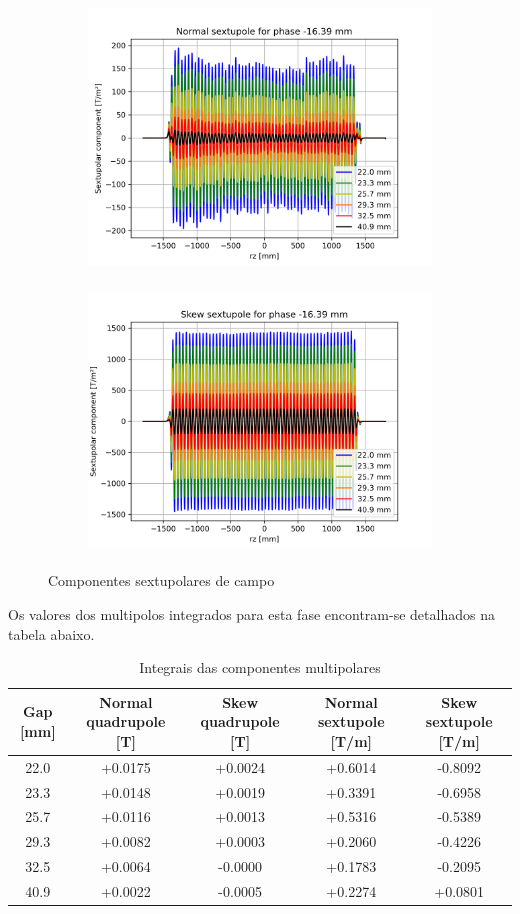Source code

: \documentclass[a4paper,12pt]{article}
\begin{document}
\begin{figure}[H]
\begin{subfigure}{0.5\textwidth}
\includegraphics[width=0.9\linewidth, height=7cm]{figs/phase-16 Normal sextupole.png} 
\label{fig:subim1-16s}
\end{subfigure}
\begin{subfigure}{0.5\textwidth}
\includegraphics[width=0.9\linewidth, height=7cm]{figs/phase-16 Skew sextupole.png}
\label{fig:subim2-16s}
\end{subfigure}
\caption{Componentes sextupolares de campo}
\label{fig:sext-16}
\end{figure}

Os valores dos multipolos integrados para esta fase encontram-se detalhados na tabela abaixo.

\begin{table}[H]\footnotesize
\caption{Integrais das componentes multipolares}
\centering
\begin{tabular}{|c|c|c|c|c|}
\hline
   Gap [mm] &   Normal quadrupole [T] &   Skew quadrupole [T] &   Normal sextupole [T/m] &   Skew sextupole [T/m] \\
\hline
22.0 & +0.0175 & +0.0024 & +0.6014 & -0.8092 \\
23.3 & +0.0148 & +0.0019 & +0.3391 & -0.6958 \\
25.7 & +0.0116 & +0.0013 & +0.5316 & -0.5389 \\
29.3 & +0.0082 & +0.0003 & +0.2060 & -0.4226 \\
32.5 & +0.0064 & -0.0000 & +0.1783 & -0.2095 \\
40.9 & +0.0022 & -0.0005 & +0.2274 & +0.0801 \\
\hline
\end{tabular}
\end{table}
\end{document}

******

Since pictures are not part of the copy, set down only the remaining data exactly.

Task output:
Source code

: \documentclass[a4paper,12pt]{article}
\begin{document}
\begin{figure}[H]
\begin{subfigure}{0.5\textwidth}
\includegraphics[width=0.9\linewidth, height=7cm]{figs/phase-16 Normal sextupole.png} 
\label{fig:subim1-16s}
\end{subfigure}
\begin{subfigure}{0.5\textwidth}
\includegraphics[width=0.9\linewidth, height=7cm]{figs/phase-16 Skew sextupole.png}
\label{fig:subim2-16s}
\end{subfigure}
\caption{Componentes sextupolares de campo}
\label{fig:sext-16}
\end{figure}

Os valores dos multipolos integrados para esta fase encontram-se detalhados na tabela abaixo.

\begin{table}[H]\footnotesize
\caption{Integrais das componentes multipolares}
\centering
\begin{tabular}{|c|c|c|c|c|}
\hline
   Gap [mm] &   Normal quadrupole [T] &   Skew quadrupole [T] &   Normal sextupole [T/m] &   Skew sextupole [T/m] \\
\hline
22.0 & +0.0175 & +0.0024 & +0.6014 & -0.8092 \\
23.3 & +0.0148 & +0.0019 & +0.3391 & -0.6958 \\
25.7 & +0.0116 & +0.0013 & +0.5316 & -0.5389 \\
29.3 & +0.0082 & +0.0003 & +0.2060 & -0.4226 \\
32.5 & +0.0064 & -0.0000 & +0.1783 & -0.2095 \\
40.9 & +0.0022 & -0.0005 & +0.2274 & +0.0801 \\
\hline
\end{tabular}
\end{table}
\end{document}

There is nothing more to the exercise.